Give back exactly the stretch of data below from the line holding "丹鼎阁，王丹静坐于氤氲着药香" through the line holding "刘长靖对这位修为高深、剑心通", both ends included, and leave the remaining lines out.
=== Task input ===
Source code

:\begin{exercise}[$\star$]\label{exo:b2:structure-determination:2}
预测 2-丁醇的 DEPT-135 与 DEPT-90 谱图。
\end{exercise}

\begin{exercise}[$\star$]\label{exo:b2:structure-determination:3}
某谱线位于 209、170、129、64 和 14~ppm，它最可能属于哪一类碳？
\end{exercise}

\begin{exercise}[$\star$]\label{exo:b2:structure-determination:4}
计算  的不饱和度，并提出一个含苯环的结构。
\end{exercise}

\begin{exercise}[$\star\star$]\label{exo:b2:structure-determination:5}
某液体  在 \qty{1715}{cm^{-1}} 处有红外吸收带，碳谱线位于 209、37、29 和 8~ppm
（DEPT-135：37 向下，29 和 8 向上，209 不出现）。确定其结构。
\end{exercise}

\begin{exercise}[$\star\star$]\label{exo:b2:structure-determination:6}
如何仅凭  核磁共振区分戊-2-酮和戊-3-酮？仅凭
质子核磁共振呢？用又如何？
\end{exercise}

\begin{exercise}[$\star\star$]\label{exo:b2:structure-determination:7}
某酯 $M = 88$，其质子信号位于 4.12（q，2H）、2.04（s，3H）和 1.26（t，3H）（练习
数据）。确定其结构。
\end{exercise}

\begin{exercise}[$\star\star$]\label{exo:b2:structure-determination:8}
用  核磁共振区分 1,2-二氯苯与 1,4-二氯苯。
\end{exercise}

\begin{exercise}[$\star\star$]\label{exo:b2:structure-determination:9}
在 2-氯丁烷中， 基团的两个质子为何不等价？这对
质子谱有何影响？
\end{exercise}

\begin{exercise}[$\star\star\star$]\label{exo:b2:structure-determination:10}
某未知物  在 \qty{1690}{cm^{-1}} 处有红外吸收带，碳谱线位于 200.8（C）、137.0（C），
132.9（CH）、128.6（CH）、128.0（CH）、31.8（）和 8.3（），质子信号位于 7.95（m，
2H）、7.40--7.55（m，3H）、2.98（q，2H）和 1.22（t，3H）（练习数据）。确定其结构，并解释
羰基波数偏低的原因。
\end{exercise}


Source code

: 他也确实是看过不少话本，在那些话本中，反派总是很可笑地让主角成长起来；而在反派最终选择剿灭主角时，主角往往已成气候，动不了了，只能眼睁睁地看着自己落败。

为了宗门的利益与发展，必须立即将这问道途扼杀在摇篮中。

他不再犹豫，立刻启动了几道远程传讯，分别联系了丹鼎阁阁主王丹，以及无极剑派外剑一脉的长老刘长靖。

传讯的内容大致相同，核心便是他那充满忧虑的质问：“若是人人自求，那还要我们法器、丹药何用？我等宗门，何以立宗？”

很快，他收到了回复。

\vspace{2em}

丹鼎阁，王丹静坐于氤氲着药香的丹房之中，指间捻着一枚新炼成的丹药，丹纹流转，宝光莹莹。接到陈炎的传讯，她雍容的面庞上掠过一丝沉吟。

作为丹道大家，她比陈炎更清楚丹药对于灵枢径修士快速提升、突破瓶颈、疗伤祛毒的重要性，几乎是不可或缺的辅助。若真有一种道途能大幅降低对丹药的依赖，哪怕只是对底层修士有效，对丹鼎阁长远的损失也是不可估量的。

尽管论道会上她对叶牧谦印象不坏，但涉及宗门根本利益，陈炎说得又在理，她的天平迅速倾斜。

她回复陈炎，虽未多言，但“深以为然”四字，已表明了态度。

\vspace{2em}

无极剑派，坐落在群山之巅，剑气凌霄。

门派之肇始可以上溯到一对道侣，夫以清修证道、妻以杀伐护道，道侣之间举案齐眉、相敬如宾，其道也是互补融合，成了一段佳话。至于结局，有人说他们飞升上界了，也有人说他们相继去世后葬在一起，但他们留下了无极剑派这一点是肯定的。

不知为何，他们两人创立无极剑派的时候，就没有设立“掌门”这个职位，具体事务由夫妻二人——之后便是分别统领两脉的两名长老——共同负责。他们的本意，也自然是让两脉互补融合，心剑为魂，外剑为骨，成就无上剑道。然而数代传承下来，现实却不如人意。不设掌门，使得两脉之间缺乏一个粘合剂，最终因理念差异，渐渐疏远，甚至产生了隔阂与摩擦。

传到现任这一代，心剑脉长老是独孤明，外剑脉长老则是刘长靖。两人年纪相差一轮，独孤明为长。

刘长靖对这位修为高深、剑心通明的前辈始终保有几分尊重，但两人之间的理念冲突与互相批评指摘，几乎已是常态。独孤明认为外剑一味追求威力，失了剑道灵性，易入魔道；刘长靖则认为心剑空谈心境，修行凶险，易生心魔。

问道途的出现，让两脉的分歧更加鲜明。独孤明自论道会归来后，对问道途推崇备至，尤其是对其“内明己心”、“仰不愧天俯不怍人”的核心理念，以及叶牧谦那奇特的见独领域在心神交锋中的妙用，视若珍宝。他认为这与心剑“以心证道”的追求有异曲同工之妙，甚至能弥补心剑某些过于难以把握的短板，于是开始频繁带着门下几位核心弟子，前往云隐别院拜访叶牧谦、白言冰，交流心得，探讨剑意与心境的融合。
===
# [Exercise result]
丹鼎阁，王丹静坐于氤氲着药香的丹房之中，指间捻着一枚新炼成的丹药，丹纹流转，宝光莹莹。接到陈炎的传讯，她雍容的面庞上掠过一丝沉吟。

作为丹道大家，她比陈炎更清楚丹药对于灵枢径修士快速提升、突破瓶颈、疗伤祛毒的重要性，几乎是不可或缺的辅助。若真有一种道途能大幅降低对丹药的依赖，哪怕只是对底层修士有效，对丹鼎阁长远的损失也是不可估量的。

尽管论道会上她对叶牧谦印象不坏，但涉及宗门根本利益，陈炎说得又在理，她的天平迅速倾斜。

她回复陈炎，虽未多言，但“深以为然”四字，已表明了态度。

\vspace{2em}

无极剑派，坐落在群山之巅，剑气凌霄。

门派之肇始可以上溯到一对道侣，夫以清修证道、妻以杀伐护道，道侣之间举案齐眉、相敬如宾，其道也是互补融合，成了一段佳话。至于结局，有人说他们飞升上界了，也有人说他们相继去世后葬在一起，但他们留下了无极剑派这一点是肯定的。

不知为何，他们两人创立无极剑派的时候，就没有设立“掌门”这个职位，具体事务由夫妻二人——之后便是分别统领两脉的两名长老——共同负责。他们的本意，也自然是让两脉互补融合，心剑为魂，外剑为骨，成就无上剑道。然而数代传承下来，现实却不如人意。不设掌门，使得两脉之间缺乏一个粘合剂，最终因理念差异，渐渐疏远，甚至产生了隔阂与摩擦。

传到现任这一代，心剑脉长老是独孤明，外剑脉长老则是刘长靖。两人年纪相差一轮，独孤明为长。

刘长靖对这位修为高深、剑心通明的前辈始终保有几分尊重，但两人之间的理念冲突与互相批评指摘，几乎已是常态。独孤明认为外剑一味追求威力，失了剑道灵性，易入魔道；刘长靖则认为心剑空谈心境，修行凶险，易生心魔。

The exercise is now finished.